Required work: The response should be the records below, repeated exactly, with each picture left out.

Source texts of formatted documents:

---

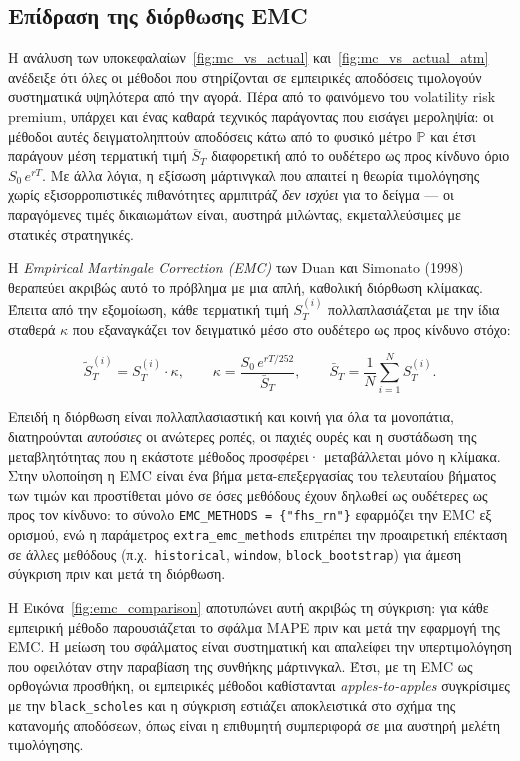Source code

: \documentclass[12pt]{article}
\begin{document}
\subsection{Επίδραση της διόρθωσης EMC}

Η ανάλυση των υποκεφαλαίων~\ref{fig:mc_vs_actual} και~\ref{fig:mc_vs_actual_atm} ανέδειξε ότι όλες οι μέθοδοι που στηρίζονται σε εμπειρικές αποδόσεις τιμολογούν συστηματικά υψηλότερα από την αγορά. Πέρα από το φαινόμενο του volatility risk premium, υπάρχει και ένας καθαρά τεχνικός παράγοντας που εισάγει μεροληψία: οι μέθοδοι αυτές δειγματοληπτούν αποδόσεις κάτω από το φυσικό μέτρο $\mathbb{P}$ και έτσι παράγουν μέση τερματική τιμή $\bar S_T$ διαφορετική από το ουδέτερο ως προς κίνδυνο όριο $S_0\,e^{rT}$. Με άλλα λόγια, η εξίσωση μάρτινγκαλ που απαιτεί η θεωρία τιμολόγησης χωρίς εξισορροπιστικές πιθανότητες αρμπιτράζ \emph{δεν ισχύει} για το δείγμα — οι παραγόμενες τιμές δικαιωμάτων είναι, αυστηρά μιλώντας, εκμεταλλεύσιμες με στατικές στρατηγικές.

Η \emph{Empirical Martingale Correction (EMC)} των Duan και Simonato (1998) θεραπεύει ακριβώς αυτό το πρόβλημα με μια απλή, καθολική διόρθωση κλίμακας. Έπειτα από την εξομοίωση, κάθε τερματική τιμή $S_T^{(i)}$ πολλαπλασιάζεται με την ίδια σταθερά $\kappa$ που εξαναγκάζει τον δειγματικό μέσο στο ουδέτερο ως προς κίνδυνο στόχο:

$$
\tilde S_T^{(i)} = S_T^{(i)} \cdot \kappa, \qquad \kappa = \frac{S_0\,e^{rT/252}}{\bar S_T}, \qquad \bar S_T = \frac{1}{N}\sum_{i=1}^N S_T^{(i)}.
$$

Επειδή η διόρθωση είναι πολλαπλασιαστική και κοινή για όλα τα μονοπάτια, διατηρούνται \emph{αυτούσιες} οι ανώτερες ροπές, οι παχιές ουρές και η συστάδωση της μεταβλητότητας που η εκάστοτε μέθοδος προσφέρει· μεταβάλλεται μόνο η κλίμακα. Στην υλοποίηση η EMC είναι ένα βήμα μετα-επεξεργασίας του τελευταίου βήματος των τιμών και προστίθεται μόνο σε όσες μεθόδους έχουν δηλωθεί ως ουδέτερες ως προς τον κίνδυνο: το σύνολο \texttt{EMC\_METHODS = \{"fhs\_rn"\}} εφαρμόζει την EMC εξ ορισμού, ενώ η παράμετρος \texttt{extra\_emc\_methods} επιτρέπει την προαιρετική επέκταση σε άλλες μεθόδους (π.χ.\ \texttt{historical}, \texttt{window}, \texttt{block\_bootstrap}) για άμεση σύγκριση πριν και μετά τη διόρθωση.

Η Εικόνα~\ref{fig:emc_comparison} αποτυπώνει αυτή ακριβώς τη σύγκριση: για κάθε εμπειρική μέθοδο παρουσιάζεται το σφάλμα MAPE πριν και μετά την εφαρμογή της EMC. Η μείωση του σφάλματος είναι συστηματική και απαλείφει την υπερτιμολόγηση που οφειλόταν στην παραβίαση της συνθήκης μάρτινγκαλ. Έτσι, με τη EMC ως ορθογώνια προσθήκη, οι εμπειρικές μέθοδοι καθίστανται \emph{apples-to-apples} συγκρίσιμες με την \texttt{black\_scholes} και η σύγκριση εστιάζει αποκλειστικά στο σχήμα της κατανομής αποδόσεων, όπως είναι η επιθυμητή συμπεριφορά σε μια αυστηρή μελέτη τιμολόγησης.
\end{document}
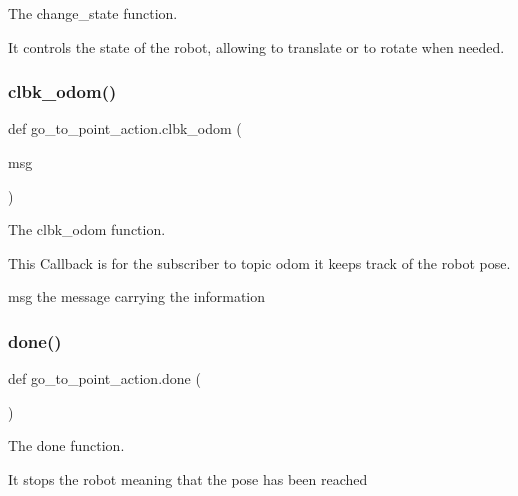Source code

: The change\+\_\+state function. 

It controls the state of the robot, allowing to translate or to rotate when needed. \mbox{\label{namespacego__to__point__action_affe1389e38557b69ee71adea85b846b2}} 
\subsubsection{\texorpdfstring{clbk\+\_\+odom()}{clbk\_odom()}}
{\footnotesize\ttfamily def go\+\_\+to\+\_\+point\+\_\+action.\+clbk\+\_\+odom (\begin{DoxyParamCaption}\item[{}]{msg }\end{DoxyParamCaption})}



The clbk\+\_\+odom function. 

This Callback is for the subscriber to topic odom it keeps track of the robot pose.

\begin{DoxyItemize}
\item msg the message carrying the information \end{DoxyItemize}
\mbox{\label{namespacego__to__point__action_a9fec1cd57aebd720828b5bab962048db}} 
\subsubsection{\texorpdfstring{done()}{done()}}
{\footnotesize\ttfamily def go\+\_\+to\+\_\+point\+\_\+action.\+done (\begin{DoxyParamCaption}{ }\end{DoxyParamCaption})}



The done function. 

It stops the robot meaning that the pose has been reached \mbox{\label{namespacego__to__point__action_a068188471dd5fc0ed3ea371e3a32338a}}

---

Task result:
Source code

: \documentclass[12pt]{article}
\begin{document}
\subsection{Επίδραση της διόρθωσης EMC}

Η ανάλυση των υποκεφαλαίων~\ref{fig:mc_vs_actual} και~\ref{fig:mc_vs_actual_atm} ανέδειξε ότι όλες οι μέθοδοι που στηρίζονται σε εμπειρικές αποδόσεις τιμολογούν συστηματικά υψηλότερα από την αγορά. Πέρα από το φαινόμενο του volatility risk premium, υπάρχει και ένας καθαρά τεχνικός παράγοντας που εισάγει μεροληψία: οι μέθοδοι αυτές δειγματοληπτούν αποδόσεις κάτω από το φυσικό μέτρο $\mathbb{P}$ και έτσι παράγουν μέση τερματική τιμή $\bar S_T$ διαφορετική από το ουδέτερο ως προς κίνδυνο όριο $S_0\,e^{rT}$. Με άλλα λόγια, η εξίσωση μάρτινγκαλ που απαιτεί η θεωρία τιμολόγησης χωρίς εξισορροπιστικές πιθανότητες αρμπιτράζ \emph{δεν ισχύει} για το δείγμα — οι παραγόμενες τιμές δικαιωμάτων είναι, αυστηρά μιλώντας, εκμεταλλεύσιμες με στατικές στρατηγικές.

Η \emph{Empirical Martingale Correction (EMC)} των Duan και Simonato (1998) θεραπεύει ακριβώς αυτό το πρόβλημα με μια απλή, καθολική διόρθωση κλίμακας. Έπειτα από την εξομοίωση, κάθε τερματική τιμή $S_T^{(i)}$ πολλαπλασιάζεται με την ίδια σταθερά $\kappa$ που εξαναγκάζει τον δειγματικό μέσο στο ουδέτερο ως προς κίνδυνο στόχο:

$$
\tilde S_T^{(i)} = S_T^{(i)} \cdot \kappa, \qquad \kappa = \frac{S_0\,e^{rT/252}}{\bar S_T}, \qquad \bar S_T = \frac{1}{N}\sum_{i=1}^N S_T^{(i)}.
$$

Επειδή η διόρθωση είναι πολλαπλασιαστική και κοινή για όλα τα μονοπάτια, διατηρούνται \emph{αυτούσιες} οι ανώτερες ροπές, οι παχιές ουρές και η συστάδωση της μεταβλητότητας που η εκάστοτε μέθοδος προσφέρει· μεταβάλλεται μόνο η κλίμακα. Στην υλοποίηση η EMC είναι ένα βήμα μετα-επεξεργασίας του τελευταίου βήματος των τιμών και προστίθεται μόνο σε όσες μεθόδους έχουν δηλωθεί ως ουδέτερες ως προς τον κίνδυνο: το σύνολο \texttt{EMC\_METHODS = \{"fhs\_rn"\}} εφαρμόζει την EMC εξ ορισμού, ενώ η παράμετρος \texttt{extra\_emc\_methods} επιτρέπει την προαιρετική επέκταση σε άλλες μεθόδους (π.χ.\ \texttt{historical}, \texttt{window}, \texttt{block\_bootstrap}) για άμεση σύγκριση πριν και μετά τη διόρθωση.

Η Εικόνα~\ref{fig:emc_comparison} αποτυπώνει αυτή ακριβώς τη σύγκριση: για κάθε εμπειρική μέθοδο παρουσιάζεται το σφάλμα MAPE πριν και μετά την εφαρμογή της EMC. Η μείωση του σφάλματος είναι συστηματική και απαλείφει την υπερτιμολόγηση που οφειλόταν στην παραβίαση της συνθήκης μάρτινγκαλ. Έτσι, με τη EMC ως ορθογώνια προσθήκη, οι εμπειρικές μέθοδοι καθίστανται \emph{apples-to-apples} συγκρίσιμες με την \texttt{black\_scholes} και η σύγκριση εστιάζει αποκλειστικά στο σχήμα της κατανομής αποδόσεων, όπως είναι η επιθυμητή συμπεριφορά σε μια αυστηρή μελέτη τιμολόγησης.
\end{document}
Source code

: The change\+\_\+state function. 

It controls the state of the robot, allowing to translate or to rotate when needed. \mbox{\label{namespacego__to__point__action_affe1389e38557b69ee71adea85b846b2}} 
\subsubsection{\texorpdfstring{clbk\+\_\+odom()}{clbk\_odom()}}
{\footnotesize\ttfamily def go\+\_\+to\+\_\+point\+\_\+action.\+clbk\+\_\+odom (\begin{DoxyParamCaption}\item[{}]{msg }\end{DoxyParamCaption})}



The clbk\+\_\+odom function. 

This Callback is for the subscriber to topic odom it keeps track of the robot pose.

\begin{DoxyItemize}
\item msg the message carrying the information \end{DoxyItemize}
\mbox{\label{namespacego__to__point__action_a9fec1cd57aebd720828b5bab962048db}} 
\subsubsection{\texorpdfstring{done()}{done()}}
{\footnotesize\ttfamily def go\+\_\+to\+\_\+point\+\_\+action.\+done (\begin{DoxyParamCaption}{ }\end{DoxyParamCaption})}



The done function. 

It stops the robot meaning that the pose has been reached \mbox{\label{namespacego__to__point__action_a068188471dd5fc0ed3ea371e3a32338a}}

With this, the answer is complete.